Gridmap with large output objects
bjanssen opened this issue · 1 comments
When large output objects are generated by the jobs that are run on a cluster node, JobMonitor
is unable to keep up with the flow of incoming information. The consequence is that JobMonitor
is unable to keep all nodes running at maximum capacity (since the nodes are waiting to get their data sent back to the node where JobMonitor
is running), leading to an aggregated load pattern of the cluster as shown in the figure below:
In a synthetic benchmark, where each job returns a large NumPy array I found that running zdumps
(as implemented in data.py
) on my result takes approximately 1.78 seconds. If I disable bz2 compression this time is reduced to 140ms. This would be a bandaid for my specific situation, but does not solve the problem an sich.

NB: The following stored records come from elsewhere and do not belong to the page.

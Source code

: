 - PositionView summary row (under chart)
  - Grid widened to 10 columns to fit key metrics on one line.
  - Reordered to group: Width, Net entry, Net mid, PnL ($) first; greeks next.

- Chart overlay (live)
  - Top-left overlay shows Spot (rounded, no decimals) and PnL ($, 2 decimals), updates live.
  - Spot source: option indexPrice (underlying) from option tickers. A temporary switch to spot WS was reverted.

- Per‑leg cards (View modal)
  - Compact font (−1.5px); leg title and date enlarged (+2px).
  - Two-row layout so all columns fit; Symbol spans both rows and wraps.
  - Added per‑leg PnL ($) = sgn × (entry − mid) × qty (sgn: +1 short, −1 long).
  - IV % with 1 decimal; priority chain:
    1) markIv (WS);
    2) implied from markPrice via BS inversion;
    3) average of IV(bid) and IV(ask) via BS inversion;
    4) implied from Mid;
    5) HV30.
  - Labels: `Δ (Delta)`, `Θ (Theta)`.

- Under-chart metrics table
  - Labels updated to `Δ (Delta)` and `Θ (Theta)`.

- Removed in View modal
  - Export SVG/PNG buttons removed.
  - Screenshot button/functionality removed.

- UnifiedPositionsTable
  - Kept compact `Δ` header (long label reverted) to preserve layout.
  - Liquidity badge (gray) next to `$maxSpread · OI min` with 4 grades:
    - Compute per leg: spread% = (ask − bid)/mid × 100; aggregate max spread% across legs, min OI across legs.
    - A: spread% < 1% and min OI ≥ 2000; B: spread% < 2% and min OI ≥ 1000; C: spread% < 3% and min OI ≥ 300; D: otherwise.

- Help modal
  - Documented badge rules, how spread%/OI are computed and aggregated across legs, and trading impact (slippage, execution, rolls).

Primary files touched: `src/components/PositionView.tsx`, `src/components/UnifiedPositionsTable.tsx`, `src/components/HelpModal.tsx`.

While looking at the GridMap code I was wondering if it would be a lot of work to have a parallel version of JobMonitor. The reason for this is that a "slow result" would not immediately block retrieval of other incoming results.

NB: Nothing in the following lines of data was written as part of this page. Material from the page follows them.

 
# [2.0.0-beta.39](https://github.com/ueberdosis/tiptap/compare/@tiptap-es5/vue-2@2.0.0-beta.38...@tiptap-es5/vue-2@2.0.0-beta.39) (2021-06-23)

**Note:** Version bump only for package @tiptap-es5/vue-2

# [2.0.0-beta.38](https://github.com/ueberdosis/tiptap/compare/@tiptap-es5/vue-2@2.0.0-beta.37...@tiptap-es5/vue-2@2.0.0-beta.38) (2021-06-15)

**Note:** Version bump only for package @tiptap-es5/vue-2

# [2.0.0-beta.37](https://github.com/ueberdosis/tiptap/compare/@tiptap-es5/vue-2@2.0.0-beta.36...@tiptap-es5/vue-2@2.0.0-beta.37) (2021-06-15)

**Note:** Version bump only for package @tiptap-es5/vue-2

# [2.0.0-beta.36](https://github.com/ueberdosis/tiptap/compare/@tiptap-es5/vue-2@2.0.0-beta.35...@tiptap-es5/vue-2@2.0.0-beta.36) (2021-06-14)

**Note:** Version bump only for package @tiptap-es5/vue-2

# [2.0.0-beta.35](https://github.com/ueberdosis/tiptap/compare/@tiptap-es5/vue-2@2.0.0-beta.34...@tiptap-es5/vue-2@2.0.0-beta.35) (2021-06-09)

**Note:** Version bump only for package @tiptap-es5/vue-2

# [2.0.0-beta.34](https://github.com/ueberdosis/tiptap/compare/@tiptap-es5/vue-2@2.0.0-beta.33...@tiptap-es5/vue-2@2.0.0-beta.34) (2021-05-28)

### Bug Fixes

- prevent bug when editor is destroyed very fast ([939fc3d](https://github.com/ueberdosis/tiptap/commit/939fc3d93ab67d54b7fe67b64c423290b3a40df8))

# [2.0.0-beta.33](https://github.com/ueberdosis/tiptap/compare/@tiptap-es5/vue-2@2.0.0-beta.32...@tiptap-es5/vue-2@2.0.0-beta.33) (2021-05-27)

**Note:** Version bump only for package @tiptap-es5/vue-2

Apparently it is possible to directly send large NumPy arrays over ZMQ without going through the effort of serializing it through pickle. This might help as well, although I do not directly see how to modify job.py
such that it will know when to expect a "special" NumPy result packet.
I think the only reason we're using bz2 compression is that that was what the original pythongrid (which GridMap is forked from) did it that way.
I hadn't thought about the problem of needing to send back large objects before. Unfortunately, one of the reasons PyZMQ is so easy to use is that it is inherently single-threaded, so there's no way to parallelize JobMonitor by allowing for more threads/processes. What we could do, would be to break things up into multiple messages somehow, so that the the JobMonitor reconstructs the data piecemeal. That way it's never spending all of its time receiving one particular message.
As for adding some functionality so that numpy arrays are treated specially, that's something I'd be open to, but keep in mind that the non-copying stuff talked about in the PyZMQ documentation doesn't apply if you're sending things from one machine to another.